Hay una tentación fácil de caer en el sentimentalismo cuando se habla de estas iniciativas. De convertirlo en un ejercicio de nostalgia, en una postal de lo que fuimos. Pero quienes están detrás de estos proyectos son bastante claros al respecto: esto no va de añoranza. Va de urgencia.

"Un dialecto que desaparece no es solo una pérdida cultural en abstracto", explica Tomás, lingüista de la Universidad de Salamanca que colabora con varios de estos grupos de forma voluntaria. "Es una forma de ver el mundo que se va. Las lenguas y sus variantes no son solo sistemas de comunicación; son maneras de categorizar la realidad, de nombrar cosas para las que otras variantes no tienen palabra. Cuando eso desaparece, perdemos una herramienta de pensamiento."

Pero más allá de la teoría, lo que está ocurriendo en la práctica tiene algo que ningún archivo universitario puede replicar: está construyendo vínculos. Nietos que llevan años sin sentarse a hablar con sus abuelos durante más de diez minutos están pasando tardes enteras grabando historias, preguntando el nombre de las cosas, descubriendo que la persona que tienen delante guarda un mundo entero que nunca les habían contado.

El patrimonio que no cabe en un museo

Lo que hace especialmente valioso este tipo de archivo es que no puede exponerse en una vitrina. Una palabra no se puede colgar en una pared. Un acento no se puede conservar en formol. Solo existe si alguien lo pronuncia, si alguien lo escucha, si alguien lo pasa adelante.

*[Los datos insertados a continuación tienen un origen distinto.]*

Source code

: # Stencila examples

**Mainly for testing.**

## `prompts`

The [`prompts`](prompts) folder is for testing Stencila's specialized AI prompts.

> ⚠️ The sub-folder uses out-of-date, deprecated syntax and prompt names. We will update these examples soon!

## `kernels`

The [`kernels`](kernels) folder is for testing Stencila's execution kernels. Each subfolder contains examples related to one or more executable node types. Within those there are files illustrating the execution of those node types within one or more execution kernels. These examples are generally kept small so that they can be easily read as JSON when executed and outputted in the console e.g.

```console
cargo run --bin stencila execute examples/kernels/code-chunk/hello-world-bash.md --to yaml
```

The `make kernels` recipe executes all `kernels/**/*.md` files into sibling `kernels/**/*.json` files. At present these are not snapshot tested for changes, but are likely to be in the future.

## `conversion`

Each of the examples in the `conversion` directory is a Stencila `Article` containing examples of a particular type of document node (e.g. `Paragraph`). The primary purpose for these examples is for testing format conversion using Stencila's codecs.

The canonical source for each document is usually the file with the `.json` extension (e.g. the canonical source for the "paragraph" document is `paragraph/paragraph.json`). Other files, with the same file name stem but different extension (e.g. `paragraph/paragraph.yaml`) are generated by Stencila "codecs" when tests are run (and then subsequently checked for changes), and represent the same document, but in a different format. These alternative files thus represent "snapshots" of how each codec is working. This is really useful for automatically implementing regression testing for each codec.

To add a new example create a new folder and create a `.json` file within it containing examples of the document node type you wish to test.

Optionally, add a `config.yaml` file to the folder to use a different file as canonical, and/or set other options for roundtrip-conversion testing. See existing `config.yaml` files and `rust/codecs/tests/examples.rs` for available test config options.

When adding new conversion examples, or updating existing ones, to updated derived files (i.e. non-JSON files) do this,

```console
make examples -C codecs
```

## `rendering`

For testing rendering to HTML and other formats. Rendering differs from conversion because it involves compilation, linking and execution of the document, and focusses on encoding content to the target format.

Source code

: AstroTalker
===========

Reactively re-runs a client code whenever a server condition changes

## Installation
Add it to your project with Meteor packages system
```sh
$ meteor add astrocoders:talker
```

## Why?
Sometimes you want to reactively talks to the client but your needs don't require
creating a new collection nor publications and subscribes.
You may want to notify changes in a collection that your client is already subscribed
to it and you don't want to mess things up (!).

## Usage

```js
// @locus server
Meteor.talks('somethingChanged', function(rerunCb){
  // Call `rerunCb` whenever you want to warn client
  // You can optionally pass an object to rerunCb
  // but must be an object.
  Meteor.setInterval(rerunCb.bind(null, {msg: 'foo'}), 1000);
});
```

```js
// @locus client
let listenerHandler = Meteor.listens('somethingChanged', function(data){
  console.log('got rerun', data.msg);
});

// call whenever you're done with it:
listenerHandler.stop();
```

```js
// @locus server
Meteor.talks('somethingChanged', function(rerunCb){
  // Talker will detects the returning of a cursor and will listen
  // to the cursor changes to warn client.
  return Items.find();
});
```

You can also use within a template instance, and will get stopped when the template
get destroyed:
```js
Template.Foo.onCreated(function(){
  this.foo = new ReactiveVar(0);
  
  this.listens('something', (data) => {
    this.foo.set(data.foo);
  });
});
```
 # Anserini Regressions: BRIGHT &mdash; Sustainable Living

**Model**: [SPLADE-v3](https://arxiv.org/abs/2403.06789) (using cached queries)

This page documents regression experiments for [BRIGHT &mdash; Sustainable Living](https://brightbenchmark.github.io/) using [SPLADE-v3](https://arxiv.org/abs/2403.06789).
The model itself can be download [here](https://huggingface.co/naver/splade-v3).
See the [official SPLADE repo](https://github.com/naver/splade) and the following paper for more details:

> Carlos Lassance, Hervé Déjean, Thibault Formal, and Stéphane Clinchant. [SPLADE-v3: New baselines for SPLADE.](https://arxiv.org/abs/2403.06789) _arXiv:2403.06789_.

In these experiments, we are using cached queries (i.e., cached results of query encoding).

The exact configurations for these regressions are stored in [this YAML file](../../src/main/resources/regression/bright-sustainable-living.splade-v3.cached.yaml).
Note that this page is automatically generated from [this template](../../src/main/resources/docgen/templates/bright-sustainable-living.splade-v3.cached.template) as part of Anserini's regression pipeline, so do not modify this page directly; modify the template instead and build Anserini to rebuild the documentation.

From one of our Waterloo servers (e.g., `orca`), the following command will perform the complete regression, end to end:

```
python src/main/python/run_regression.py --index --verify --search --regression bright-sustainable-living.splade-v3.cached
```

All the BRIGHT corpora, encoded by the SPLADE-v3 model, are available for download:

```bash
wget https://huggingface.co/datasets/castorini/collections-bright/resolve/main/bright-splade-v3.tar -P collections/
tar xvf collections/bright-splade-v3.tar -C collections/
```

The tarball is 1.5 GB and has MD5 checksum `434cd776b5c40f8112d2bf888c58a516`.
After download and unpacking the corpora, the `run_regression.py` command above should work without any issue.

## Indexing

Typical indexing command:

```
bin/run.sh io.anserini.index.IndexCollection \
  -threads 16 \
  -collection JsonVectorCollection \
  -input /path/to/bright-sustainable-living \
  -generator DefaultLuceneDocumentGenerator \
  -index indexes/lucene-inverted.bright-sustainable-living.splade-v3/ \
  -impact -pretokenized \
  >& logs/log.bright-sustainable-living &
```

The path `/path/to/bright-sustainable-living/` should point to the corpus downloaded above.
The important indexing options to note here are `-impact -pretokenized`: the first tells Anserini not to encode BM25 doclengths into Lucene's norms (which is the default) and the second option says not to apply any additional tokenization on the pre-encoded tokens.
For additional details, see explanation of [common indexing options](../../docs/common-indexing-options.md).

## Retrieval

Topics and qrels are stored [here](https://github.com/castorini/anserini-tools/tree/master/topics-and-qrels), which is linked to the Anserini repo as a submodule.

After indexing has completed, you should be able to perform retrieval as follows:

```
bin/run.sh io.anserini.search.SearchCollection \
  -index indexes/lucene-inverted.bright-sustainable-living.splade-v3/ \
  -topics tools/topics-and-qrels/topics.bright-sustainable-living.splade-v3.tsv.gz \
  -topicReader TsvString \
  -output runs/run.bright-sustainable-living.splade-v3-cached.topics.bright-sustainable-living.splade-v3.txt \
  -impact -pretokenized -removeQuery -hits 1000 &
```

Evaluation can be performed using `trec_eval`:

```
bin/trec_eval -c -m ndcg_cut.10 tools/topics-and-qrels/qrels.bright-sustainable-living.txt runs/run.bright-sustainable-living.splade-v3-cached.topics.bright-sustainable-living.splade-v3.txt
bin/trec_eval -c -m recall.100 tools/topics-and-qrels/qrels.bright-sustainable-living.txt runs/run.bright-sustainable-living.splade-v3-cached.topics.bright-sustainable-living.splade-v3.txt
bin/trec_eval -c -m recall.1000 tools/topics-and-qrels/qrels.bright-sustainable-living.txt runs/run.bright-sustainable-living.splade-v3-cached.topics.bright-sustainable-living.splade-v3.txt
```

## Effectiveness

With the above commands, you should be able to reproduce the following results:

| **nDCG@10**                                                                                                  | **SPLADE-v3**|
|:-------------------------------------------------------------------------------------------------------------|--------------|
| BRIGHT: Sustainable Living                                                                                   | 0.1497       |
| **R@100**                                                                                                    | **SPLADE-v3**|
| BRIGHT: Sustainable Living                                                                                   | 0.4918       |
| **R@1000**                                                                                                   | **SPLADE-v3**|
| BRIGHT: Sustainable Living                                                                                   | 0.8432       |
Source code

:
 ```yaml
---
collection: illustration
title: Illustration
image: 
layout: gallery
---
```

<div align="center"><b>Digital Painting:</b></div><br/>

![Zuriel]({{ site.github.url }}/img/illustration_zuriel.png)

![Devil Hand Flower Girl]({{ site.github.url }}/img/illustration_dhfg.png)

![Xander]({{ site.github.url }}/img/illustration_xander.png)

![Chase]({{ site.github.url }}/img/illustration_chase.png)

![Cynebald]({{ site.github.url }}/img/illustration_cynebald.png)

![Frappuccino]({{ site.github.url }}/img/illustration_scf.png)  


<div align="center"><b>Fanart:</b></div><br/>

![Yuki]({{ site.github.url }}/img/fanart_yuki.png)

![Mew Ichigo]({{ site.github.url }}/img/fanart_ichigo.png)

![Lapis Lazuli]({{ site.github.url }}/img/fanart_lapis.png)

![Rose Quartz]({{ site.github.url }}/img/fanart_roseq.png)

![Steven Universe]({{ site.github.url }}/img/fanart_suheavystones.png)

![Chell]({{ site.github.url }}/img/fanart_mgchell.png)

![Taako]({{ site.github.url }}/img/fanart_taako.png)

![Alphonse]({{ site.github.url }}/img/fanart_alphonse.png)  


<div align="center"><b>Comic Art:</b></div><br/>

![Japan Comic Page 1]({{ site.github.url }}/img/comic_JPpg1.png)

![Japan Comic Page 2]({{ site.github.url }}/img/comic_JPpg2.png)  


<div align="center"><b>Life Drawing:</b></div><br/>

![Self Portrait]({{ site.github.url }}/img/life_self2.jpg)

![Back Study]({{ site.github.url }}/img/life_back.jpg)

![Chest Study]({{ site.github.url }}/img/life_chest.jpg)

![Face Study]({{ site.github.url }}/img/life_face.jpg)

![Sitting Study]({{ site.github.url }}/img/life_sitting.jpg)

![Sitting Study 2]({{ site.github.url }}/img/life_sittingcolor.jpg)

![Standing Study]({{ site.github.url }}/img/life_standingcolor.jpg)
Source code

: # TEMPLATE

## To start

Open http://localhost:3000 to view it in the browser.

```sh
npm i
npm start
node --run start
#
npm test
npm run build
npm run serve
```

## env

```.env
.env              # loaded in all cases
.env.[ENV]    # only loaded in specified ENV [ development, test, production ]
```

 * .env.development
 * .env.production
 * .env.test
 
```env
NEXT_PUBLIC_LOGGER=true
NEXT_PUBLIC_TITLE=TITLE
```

Por eso, muchos de estos proyectos no se conforman con archivar: también difunden. Algunos tienen cuentas en redes sociales donde publican fragmentos de las grabaciones con subtítulos y explicaciones. Otros organizan sesiones en institutos donde los propios abuelos vienen a hablar con los alumnos. Hay quien ha creado pequeños podcasts locales que se escuchan en los bares del pueblo.

La tecnología, que tantas veces se señala como culpable de la homogeneización cultural, aquí funciona al revés: es el puente que permite que una voz grabada en una aldea de Teruel llegue a un estudiante de lingüística en Berlín, o que un emigrante español en Buenos Aires escuche a su abuela hablar como cuando era niño.

Grabar antes de que sea tarde

Hay algo que todos estos jóvenes repiten cuando hablan de sus proyectos: el tiempo. La conciencia de que hay una ventana que se está cerrando. Que los hablantes de estas variantes tienen ochenta, noventa años. Que cada invierno se lleva algo.

"No es que tengamos prisa por grabar", dice Marta. "Es que tenemos miedo de no llegar a tiempo."

Y en ese miedo hay también una forma de amor. Una decisión de que ciertas voces no merecen apagarse sin dejar rastro. De que el idioma de los abuelos merece el mismo respeto que cualquier otra forma de patrimonio. De que escuchar, de verdad, también es un acto cultural.

Quizás la lección más grande de todo esto no sea lingüística. Quizás sea simplemente esta: que hay cosas que solo existen si alguien se sienta, enciende la grabadora, y dice cuéntame.